Plain-text document sources
--*--

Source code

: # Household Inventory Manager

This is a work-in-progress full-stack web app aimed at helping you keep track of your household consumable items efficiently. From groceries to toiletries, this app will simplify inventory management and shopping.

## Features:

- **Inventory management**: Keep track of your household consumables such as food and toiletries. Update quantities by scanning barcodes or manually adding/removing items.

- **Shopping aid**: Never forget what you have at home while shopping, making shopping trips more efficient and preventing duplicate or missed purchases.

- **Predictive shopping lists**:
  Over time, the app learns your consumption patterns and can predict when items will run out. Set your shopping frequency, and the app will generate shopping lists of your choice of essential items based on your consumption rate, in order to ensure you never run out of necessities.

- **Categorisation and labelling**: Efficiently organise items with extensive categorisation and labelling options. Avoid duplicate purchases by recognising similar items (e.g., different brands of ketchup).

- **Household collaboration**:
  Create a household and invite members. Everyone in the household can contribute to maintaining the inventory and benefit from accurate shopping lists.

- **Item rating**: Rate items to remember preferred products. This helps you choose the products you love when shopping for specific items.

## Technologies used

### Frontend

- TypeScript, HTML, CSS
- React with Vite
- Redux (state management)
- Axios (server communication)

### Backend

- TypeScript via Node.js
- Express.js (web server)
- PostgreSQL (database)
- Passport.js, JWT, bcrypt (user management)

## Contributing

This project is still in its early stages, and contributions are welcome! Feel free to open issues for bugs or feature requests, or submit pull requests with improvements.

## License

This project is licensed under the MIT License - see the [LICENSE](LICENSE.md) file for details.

--*--

- Exercise details
Above are the records; print exactly the lines from the line with "- React with Vite" to the line with "## Contributing", including both, and nothing else.

- Exercise result
- React with Vite
- Redux (state management)
- Axios (server communication)

### Backend

- TypeScript via Node.js
- Express.js (web server)
- PostgreSQL (database)
- Passport.js, JWT, bcrypt (user management)

## Contributing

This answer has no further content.